BEGIN

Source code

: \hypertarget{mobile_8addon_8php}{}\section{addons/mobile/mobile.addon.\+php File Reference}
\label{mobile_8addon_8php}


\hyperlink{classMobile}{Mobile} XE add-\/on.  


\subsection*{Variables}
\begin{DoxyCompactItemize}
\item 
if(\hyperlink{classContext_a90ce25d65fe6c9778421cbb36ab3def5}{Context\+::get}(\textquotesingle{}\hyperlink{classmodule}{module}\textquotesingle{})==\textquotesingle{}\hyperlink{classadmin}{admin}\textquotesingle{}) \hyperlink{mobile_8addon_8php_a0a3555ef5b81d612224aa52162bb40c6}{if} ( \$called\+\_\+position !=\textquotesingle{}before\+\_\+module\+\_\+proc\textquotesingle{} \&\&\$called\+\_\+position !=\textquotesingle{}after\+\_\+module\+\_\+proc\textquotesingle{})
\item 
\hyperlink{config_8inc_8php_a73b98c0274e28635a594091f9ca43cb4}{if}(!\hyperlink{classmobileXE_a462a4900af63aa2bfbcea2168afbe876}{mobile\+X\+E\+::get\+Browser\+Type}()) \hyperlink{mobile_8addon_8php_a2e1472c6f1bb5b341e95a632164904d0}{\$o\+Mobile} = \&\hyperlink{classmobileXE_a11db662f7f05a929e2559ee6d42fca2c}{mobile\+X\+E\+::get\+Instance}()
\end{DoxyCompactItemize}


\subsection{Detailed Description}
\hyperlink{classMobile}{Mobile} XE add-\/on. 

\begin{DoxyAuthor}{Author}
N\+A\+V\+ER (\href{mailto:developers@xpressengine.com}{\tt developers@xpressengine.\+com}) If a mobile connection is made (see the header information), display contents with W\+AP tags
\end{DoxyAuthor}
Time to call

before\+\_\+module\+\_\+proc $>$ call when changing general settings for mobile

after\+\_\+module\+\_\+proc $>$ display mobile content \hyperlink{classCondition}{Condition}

END

- [YOUR INSTRUCTIONS]: Show a copy of each line from the data that includes the word "DoxyCompactItemize".

- [OUTPUT BELOW]:
\begin{DoxyCompactItemize}
\end{DoxyCompactItemize}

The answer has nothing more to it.